Formulation and In vitro Evaluation of Loratadine Gels for Ophthalmic Use

Abstract

Background: Loratadine is an oral H 1 antihistaminic drug which exhibits poor water solubility and very low dissolution rate. Objectives: An attempt was made in the current research study to prepare loratadine as ophthalmic gels for the treatment of ocular allergic conjunctivitis. Method: Loratadine ophthalmic gels were prepared using different polymers in various proportions and combinations. The solubility study, partition coefficient, drug content, viscosity and pH of the prepared formulations as well as the release characteristics of the drug in phosphate buffer solution having pH 7.4 were measured and its release kinetics was analyzed. Results: The solubility of loratadine increased linearly as a function of b-cyclodextrin (b-CyD) concentration. Gels containing loratadine-b-CyD complex had lower viscosity relative to gels containing free drug only. The pH values of the prepared gel formulations were within the acceptable range.
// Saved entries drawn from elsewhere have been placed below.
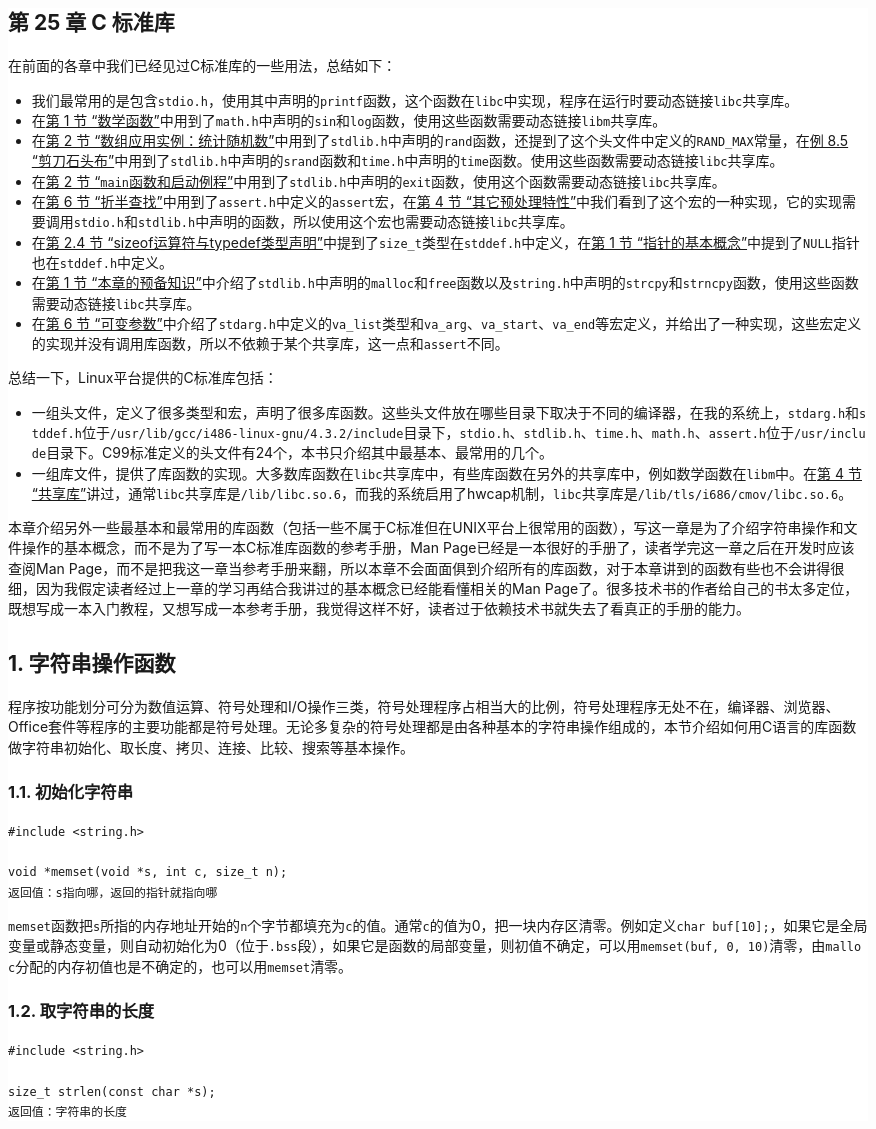 ## 第 25 章 C 标准库

在前面的各章中我们已经见过C标准库的一些用法，总结如下：

- 我们最常用的是包含`stdio.h`，使用其中声明的`printf`函数，这个函数在`libc`中实现，程序在运行时要动态链接`libc`共享库。
- 在[第 1 节 “数学函数”](ch03s01.html#func.mathfunc)中用到了`math.h`中声明的`sin`和`log`函数，使用这些函数需要动态链接`libm`共享库。
- 在[第 2 节 “数组应用实例：统计随机数”](ch08s02.html#array.statistic)中用到了`stdlib.h`中声明的`rand`函数，还提到了这个头文件中定义的`RAND_MAX`常量，在[例 8.5 “剪刀石头布”](ch08s05.html#array.scissor)中用到了`stdlib.h`中声明的`srand`函数和`time.h`中声明的`time`函数。使用这些函数需要动态链接`libc`共享库。
- 在[第 2 节 “`main`函数和启动例程”](ch19s02.html#asmc.main)中用到了`stdlib.h`中声明的`exit`函数，使用这个函数需要动态链接`libc`共享库。
- 在[第 6 节 “折半查找”](ch11s06.html#sortsearch.binary)中用到了`assert.h`中定义的`assert`宏，在[第 4 节 “其它预处理特性”](ch21s04.html#prep.other)中我们看到了这个宏的一种实现，它的实现需要调用`stdio.h`和`stdlib.h`中声明的函数，所以使用这个宏也需要动态链接`libc`共享库。
- 在[第 2.4 节 “sizeof运算符与typedef类型声明”](ch16s02.html#op.sizeoftypedef)中提到了`size_t`类型在`stddef.h`中定义，在[第 1 节 “指针的基本概念”](ch23s01.html#pointer.intro)中提到了`NULL`指针也在`stddef.h`中定义。
- 在[第 1 节 “本章的预备知识”](ch24s01.html#interface.prereq)中介绍了`stdlib.h`中声明的`malloc`和`free`函数以及`string.h`中声明的`strcpy`和`strncpy`函数，使用这些函数需要动态链接`libc`共享库。
- 在[第 6 节 “可变参数”](ch24s06.html#interface.va)中介绍了`stdarg.h`中定义的`va_list`类型和`va_arg`、`va_start`、`va_end`等宏定义，并给出了一种实现，这些宏定义的实现并没有调用库函数，所以不依赖于某个共享库，这一点和`assert`不同。

总结一下，Linux平台提供的C标准库包括：

- 一组头文件，定义了很多类型和宏，声明了很多库函数。这些头文件放在哪些目录下取决于不同的编译器，在我的系统上，`stdarg.h`和`stddef.h`位于`/usr/lib/gcc/i486-linux-gnu/4.3.2/include`目录下，`stdio.h`、`stdlib.h`、`time.h`、`math.h`、`assert.h`位于`/usr/include`目录下。C99标准定义的头文件有24个，本书只介绍其中最基本、最常用的几个。
- 一组库文件，提供了库函数的实现。大多数库函数在`libc`共享库中，有些库函数在另外的共享库中，例如数学函数在`libm`中。在[第 4 节 “共享库”](ch20s04.html#link.shared)讲过，通常`libc`共享库是`/lib/libc.so.6`，而我的系统启用了hwcap机制，`libc`共享库是`/lib/tls/i686/cmov/libc.so.6`。

本章介绍另外一些最基本和最常用的库函数（包括一些不属于C标准但在UNIX平台上很常用的函数），写这一章是为了介绍字符串操作和文件操作的基本概念，而不是为了写一本C标准库函数的参考手册，Man  Page已经是一本很好的手册了，读者学完这一章之后在开发时应该查阅Man  Page，而不是把我这一章当参考手册来翻，所以本章不会面面俱到介绍所有的库函数，对于本章讲到的函数有些也不会讲得很细，因为我假定读者经过上一章的学习再结合我讲过的基本概念已经能看懂相关的Man   Page了。很多技术书的作者给自己的书太多定位，既想写成一本入门教程，又想写成一本参考手册，我觉得这样不好，读者过于依赖技术书就失去了看真正的手册的能力。

## 1. 字符串操作函数

程序按功能划分可分为数值运算、符号处理和I/O操作三类，符号处理程序占相当大的比例，符号处理程序无处不在，编译器、浏览器、Office套件等程序的主要功能都是符号处理。无论多复杂的符号处理都是由各种基本的字符串操作组成的，本节介绍如何用C语言的库函数做字符串初始化、取长度、拷贝、连接、比较、搜索等基本操作。

### 1.1. 初始化字符串

```
#include <string.h>

void *memset(void *s, int c, size_t n);
返回值：s指向哪，返回的指针就指向哪
```

`memset`函数把`s`所指的内存地址开始的`n`个字节都填充为`c`的值。通常`c`的值为0，把一块内存区清零。例如定义`char buf[10];`，如果它是全局变量或静态变量，则自动初始化为0（位于`.bss`段），如果它是函数的局部变量，则初值不确定，可以用`memset(buf, 0, 10)`清零，由`malloc`分配的内存初值也是不确定的，也可以用`memset`清零。

### 1.2. 取字符串的长度

```
#include <string.h>

size_t strlen(const char *s);
返回值：字符串的长度
```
Loratadine released from gel formulations containing its complex in a percentage higher than that released from gel formulations containing free drug only. This indicates a higher solubilizing effect of b-CyD. Conclusion: The obtained results encouraged a further In vivo study to investigate the efficacy of loratadine in these gel formulations for the treatment of ocular allergic conjunctivitis.